• Information given:
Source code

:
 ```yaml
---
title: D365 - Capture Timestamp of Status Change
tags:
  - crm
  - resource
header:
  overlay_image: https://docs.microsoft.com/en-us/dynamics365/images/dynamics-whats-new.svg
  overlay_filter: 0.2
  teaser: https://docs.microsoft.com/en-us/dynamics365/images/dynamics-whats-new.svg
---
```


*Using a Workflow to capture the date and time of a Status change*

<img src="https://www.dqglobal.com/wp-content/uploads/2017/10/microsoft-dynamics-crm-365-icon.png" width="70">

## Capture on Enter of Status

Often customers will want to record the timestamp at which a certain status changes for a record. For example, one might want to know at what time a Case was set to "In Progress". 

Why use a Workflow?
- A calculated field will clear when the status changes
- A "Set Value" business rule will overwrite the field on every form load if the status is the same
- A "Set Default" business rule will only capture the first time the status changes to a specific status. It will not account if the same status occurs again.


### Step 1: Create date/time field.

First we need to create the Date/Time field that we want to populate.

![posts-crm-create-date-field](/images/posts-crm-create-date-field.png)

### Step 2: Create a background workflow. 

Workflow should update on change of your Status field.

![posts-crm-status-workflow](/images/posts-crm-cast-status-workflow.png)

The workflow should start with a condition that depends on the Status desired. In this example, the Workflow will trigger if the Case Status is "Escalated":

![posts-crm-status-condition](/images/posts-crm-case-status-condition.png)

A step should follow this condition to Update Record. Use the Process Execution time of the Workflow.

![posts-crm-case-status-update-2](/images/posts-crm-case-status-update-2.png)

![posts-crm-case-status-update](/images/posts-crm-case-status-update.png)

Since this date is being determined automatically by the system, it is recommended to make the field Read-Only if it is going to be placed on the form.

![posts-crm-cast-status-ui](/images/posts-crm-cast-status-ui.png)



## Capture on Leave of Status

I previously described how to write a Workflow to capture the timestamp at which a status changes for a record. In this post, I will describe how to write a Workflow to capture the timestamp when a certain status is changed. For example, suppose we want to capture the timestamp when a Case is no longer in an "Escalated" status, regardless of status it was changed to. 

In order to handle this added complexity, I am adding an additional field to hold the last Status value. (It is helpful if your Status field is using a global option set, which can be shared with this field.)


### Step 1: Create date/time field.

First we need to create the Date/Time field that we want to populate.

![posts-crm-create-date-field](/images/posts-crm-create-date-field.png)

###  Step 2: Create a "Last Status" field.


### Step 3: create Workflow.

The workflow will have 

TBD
==
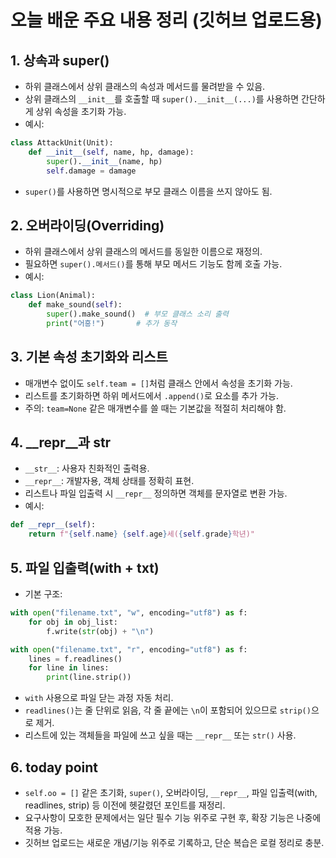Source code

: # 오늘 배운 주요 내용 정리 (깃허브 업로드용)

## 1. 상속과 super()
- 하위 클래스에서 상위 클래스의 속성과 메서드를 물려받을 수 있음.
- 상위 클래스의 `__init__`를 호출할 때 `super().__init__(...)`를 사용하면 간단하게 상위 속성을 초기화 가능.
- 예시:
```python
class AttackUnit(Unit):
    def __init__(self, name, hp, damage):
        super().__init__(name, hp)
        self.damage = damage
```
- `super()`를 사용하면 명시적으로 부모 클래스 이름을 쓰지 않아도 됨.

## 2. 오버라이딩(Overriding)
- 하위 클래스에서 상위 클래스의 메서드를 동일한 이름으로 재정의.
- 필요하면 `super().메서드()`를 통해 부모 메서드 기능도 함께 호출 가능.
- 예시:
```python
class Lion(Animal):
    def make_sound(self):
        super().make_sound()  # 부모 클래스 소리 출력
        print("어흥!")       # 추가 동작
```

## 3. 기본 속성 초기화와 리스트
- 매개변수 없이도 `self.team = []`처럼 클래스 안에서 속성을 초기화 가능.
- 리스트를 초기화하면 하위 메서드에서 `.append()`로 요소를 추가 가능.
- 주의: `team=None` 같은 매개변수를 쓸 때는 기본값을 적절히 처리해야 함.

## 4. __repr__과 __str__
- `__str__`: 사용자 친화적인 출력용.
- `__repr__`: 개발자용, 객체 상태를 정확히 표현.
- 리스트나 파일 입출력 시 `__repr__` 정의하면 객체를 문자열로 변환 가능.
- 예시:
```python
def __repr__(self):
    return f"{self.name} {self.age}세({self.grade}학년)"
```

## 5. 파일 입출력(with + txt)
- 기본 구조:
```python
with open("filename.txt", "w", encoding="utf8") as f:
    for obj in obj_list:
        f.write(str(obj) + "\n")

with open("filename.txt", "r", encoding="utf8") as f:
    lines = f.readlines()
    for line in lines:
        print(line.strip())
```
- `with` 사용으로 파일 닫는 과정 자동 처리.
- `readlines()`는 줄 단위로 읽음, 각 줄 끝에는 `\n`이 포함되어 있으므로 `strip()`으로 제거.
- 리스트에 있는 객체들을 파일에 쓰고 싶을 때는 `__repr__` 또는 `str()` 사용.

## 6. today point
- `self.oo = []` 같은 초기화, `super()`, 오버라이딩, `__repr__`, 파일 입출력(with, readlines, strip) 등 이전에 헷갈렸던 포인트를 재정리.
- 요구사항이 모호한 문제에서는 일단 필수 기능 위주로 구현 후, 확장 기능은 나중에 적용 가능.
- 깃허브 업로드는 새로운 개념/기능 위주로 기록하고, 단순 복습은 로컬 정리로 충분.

• Work to be completed:
Everything from the line with "줄 단위로 읽음, 각" through the line with "- 깃허브 업로드는 새로운" in the listing above must be retyped exactly, with nothing added.

• Problem solution:
- `readlines()`는 줄 단위로 읽음, 각 줄 끝에는 `\n`이 포함되어 있으므로 `strip()`으로 제거.
- 리스트에 있는 객체들을 파일에 쓰고 싶을 때는 `__repr__` 또는 `str()` 사용.

## 6. today point
- `self.oo = []` 같은 초기화, `super()`, 오버라이딩, `__repr__`, 파일 입출력(with, readlines, strip) 등 이전에 헷갈렸던 포인트를 재정리.
- 요구사항이 모호한 문제에서는 일단 필수 기능 위주로 구현 후, 확장 기능은 나중에 적용 가능.
- 깃허브 업로드는 새로운 개념/기능 위주로 기록하고, 단순 복습은 로컬 정리로 충분.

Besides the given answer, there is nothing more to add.